#### RECORDS PROVIDED

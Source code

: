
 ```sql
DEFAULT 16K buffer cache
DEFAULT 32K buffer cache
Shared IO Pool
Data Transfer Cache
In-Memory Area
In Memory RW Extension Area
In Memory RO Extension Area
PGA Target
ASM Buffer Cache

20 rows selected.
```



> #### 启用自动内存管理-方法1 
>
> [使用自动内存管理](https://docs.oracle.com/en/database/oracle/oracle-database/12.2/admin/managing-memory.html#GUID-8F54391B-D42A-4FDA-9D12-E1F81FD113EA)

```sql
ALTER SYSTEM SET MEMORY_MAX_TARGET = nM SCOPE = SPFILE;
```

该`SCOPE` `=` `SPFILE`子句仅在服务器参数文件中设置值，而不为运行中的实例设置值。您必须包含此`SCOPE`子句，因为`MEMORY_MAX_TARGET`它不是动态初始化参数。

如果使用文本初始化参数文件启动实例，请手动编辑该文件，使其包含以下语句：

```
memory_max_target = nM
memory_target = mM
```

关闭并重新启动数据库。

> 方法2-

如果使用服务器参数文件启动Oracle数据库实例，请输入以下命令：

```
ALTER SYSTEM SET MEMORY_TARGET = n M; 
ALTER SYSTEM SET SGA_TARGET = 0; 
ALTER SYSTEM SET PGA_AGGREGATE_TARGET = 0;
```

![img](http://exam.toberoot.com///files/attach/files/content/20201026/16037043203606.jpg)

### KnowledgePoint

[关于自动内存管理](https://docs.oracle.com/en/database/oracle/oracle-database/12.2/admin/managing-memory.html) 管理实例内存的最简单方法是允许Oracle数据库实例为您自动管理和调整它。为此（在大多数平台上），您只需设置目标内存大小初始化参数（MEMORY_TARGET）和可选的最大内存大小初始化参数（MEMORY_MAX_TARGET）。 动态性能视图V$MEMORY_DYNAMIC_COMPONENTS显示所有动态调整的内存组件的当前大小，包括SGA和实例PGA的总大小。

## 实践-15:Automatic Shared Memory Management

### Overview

########

_WHAT TO PRODUCE_: Only the lines from the one containing "### KnowledgePoint" through the end of the records above belong in the output, each exactly as it stands, both ends included.

_ANSWER BOX_:
### KnowledgePoint

[关于自动内存管理](https://docs.oracle.com/en/database/oracle/oracle-database/12.2/admin/managing-memory.html) 管理实例内存的最简单方法是允许Oracle数据库实例为您自动管理和调整它。为此（在大多数平台上），您只需设置目标内存大小初始化参数（MEMORY_TARGET）和可选的最大内存大小初始化参数（MEMORY_MAX_TARGET）。 动态性能视图V$MEMORY_DYNAMIC_COMPONENTS显示所有动态调整的内存组件的当前大小，包括SGA和实例PGA的总大小。

## 实践-15:Automatic Shared Memory Management

### Overview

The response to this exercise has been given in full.